Оккупация Москвы
Военный исход противостояния зависел еще от одной силы – Яна Сапеги, давно уже действовавшего самостоятельно. Этот кондотьер кормился за счет грабежей и реквизиций, у него было собственное войско, не очень большое, но отлично вооруженное. Сапега всем предлагал свои услуги, и стоили они недешево.
Гетман Жолкевский договорился с Сапегой о нейтралитете, с Семибоярщиной – о том, что ему дадут беспрепятственно провести полки через Москву, и ударил по Лжедмитрию.
Тот по своему обыкновению предпочел сбежать – ретировался обратно в Калугу, которая традиционно поддерживала тушинцев.
То, что отряды Жолкевского прошли через столицу, не устроив никаких бесчинств и не нарушив условий договора, очень понравилось боярам. Они укрепились в надежде, что при поляках порядка будет больше, а «площадь» станет не страшна.
Поэтому в сентябре 1610 года Жолкевского пригласили в город, уже чтобы остаться. Таким образом, Москва сама открыла полякам ворота. Оккупация совершилась мирно.
Царь московский Владислав.
Во всей этой истории нельзя не отметить дипломатические таланты Станислава Жолкевского. То был человек осторожный, хитрый и дальновидный. Он очень хорошо понимал важность добрых отношений с покоренным городом, население которого многократно превосходило численность не столь уж большого польского гарнизона.
Гетман повел дело с умом.
Он ввел в своих войсках строгую дисциплину и безжалостно наказывал ее нарушителей. Все конфликты между русскими и поляками решались межнациональным судом. Например, одного солдата, спьяну выстрелившего в православную икону, казнили по русскому закону о кощунстве: отсекли руку и сожгли на костре.
В Москве было много русских стрельцов, которые представляли для оккупантов потенциальную опасность. Жолкевский постарался расположить к себе это воинское сословие угощениями и дарами, так что стрельцы не возражали, когда начальником к ним назначили польского полковника Александра Гонсевского.
Особенно ловко гетман себя повел с патриархом. Гермоген сначала отказывался даже встречаться с басурманом, но Жолкевский сумел обаять сурового старца, и у них установились самые добрые отношения.
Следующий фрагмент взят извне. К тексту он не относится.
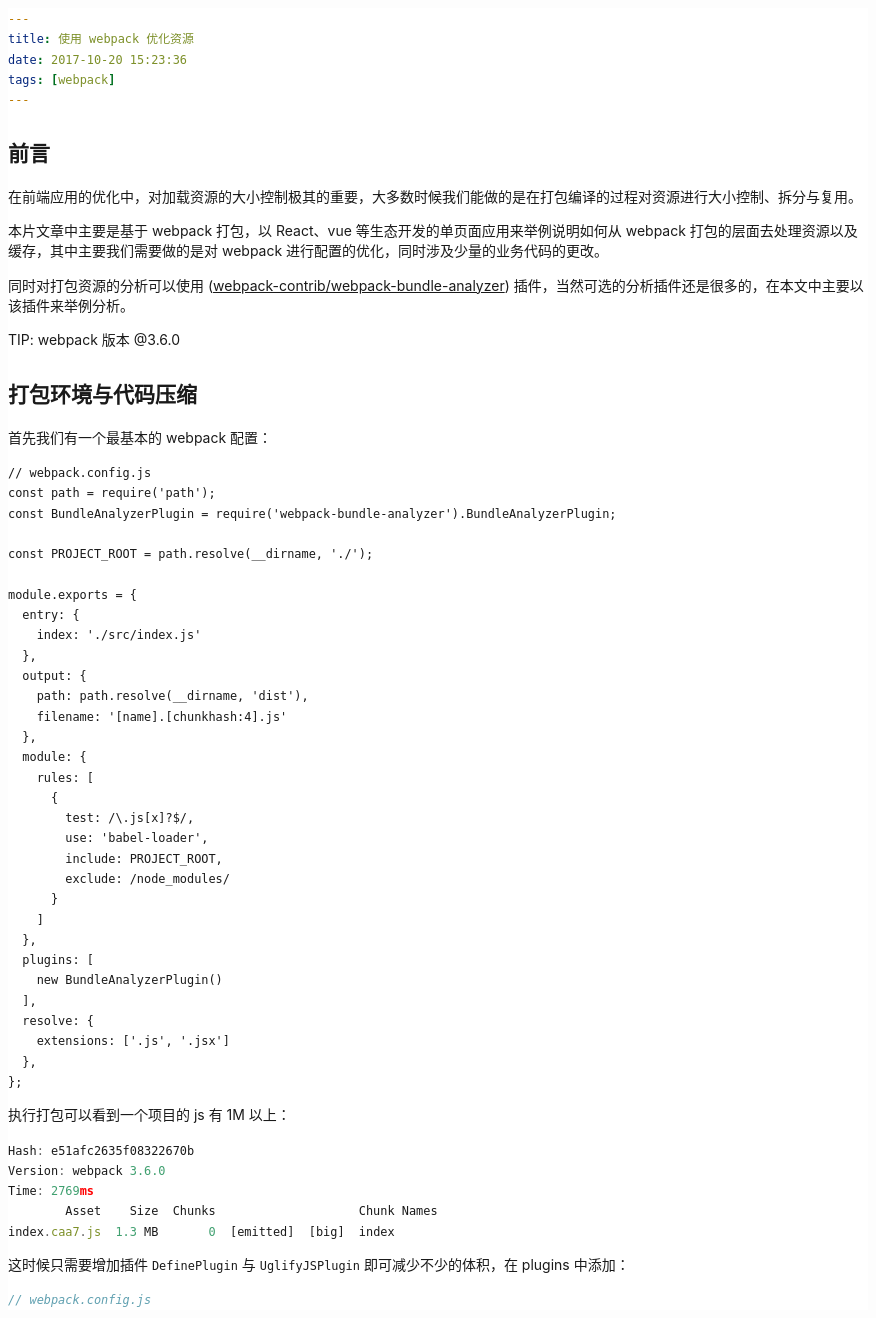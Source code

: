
 ```yaml
---
title: 使用 webpack 优化资源
date: 2017-10-20 15:23:36
tags: [webpack]
---
```

## 前言
在前端应用的优化中，对加载资源的大小控制极其的重要，大多数时候我们能做的是在打包编译的过程对资源进行大小控制、拆分与复用。

本片文章中主要是基于 webpack 打包，以 React、vue 等生态开发的单页面应用来举例说明如何从 webpack 打包的层面去处理资源以及缓存，其中主要我们需要做的是对 webpack 进行配置的优化，同时涉及少量的业务代码的更改。

同时对打包资源的分析可以使用 ([webpack-contrib/webpack-bundle-analyzer](http://link.zhihu.com/?target=https%3A//github.com/webpack-contrib/webpack-bundle-analyzer)) 插件，当然可选的分析插件还是很多的，在本文中主要以该插件来举例分析。

TIP: webpack 版本 @3.6.0

## 打包环境与代码压缩
首先我们有一个最基本的 webpack 配置：
```ls
// webpack.config.js
const path = require('path');
const BundleAnalyzerPlugin = require('webpack-bundle-analyzer').BundleAnalyzerPlugin;

const PROJECT_ROOT = path.resolve(__dirname, './');

module.exports = {
  entry: {
    index: './src/index.js'
  },
  output: {
    path: path.resolve(__dirname, 'dist'),
    filename: '[name].[chunkhash:4].js'
  },
  module: {
    rules: [
      {
        test: /\.js[x]?$/,
        use: 'babel-loader',
        include: PROJECT_ROOT,
        exclude: /node_modules/
      }
    ]
  },
  plugins: [
    new BundleAnalyzerPlugin()
  ],
  resolve: {
    extensions: ['.js', '.jsx']
  },
};
```
执行打包可以看到一个项目的 js 有 1M 以上：
```js
Hash: e51afc2635f08322670b
Version: webpack 3.6.0
Time: 2769ms
        Asset    Size  Chunks                    Chunk Names
index.caa7.js  1.3 MB       0  [emitted]  [big]  index
```
这时候只需要增加插件 `DefinePlugin` 与 `UglifyJSPlugin` 即可减少不少的体积，在 plugins 中添加：
```js
// webpack.config.js
```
Если бы Сигизмунд проявил столько же мудрости, сколько его наместник, вся история России могла бы пойти по иному пути.
Но король был недоволен Жолкевским, считая, что тот чересчур миндальничает с русскими. Издалека дело казалось простым: московиты разгромлены и завоеваны, церемониться с ними незачем. И уж совсем дикой фанатичному католику Сигизмунду казалась идея о том, что его сын может перейти в другую веру. Впрочем, под воздействием военных успехов король уже передумал сажать на русский престол Владислава – он сам хотел стать царем.
Жолкевский пытался доказать, что это большая ошибка, но его не слушали. В конце концов гетман получил приказ возвращаться на родину с трофеями (в числе которых были пленные Шуйские), а командование передать полковнику Гонсевскому.
Недавно назначенный начальник Стрелецкого приказа хорошо знал Москву, где долгое время был сначала посланником, потом, после гибели Лжедмитрия I, почетным пленником. Полковник говорил по-русски, превосходно разбирался в московских тонкостях, но это был человек жесткий и властный. Он совершенно не считался с Боярской думой, расставил на ключевые посты послушных людей, а если кто-то из вельмож выражал недовольство, такого без церемоний сажали под арест.
С отъездом Жолкевского польское управление превратилось в настоящую диктатуру. Первым помощником Гонсевского, главой Казенного приказа, стал безродный дьяк Федор Андронов, из бывших торговцев. Это оскорбило бояр больше всего.
Расквартированные по частным домам жолнеры и наемники вели себя по-хозяйски, притесняя и обижая горожан. Вокруг Москвы разъезжали конные отряды, реквизируя всё, что им хотелось.
Поляки вели себя не как слуги русского царя Владислава, а как иноземные захватчики, каковыми они и являлись.
Станислав Жолкевский.
Гибель Лжедмитрия II
При этом размер оккупационного корпуса оставался невеликим: четыре с половиной тысячи поляков и некоторое количество наемных солдат, перешедших из армии царя Василия. Этого худо-бедно хватало для контроля над столицей, но не над всей страной.
А страна была неспокойна.
С этого момента единственным знаменем, способным объединить самые разные группы населения, становится религия, защита православия. Русские люди держались за веру так истово, потому что у них ничего больше не осталось. Государство развалилось, царь в плену, последняя твердыня Смоленск вот-вот падет. Всё, что можно было потерять, – потеряно, всё, что можно отобрать, – отобрано. Но веру, субстанцию нематериальную, отобрать нельзя, вот за нее и держались.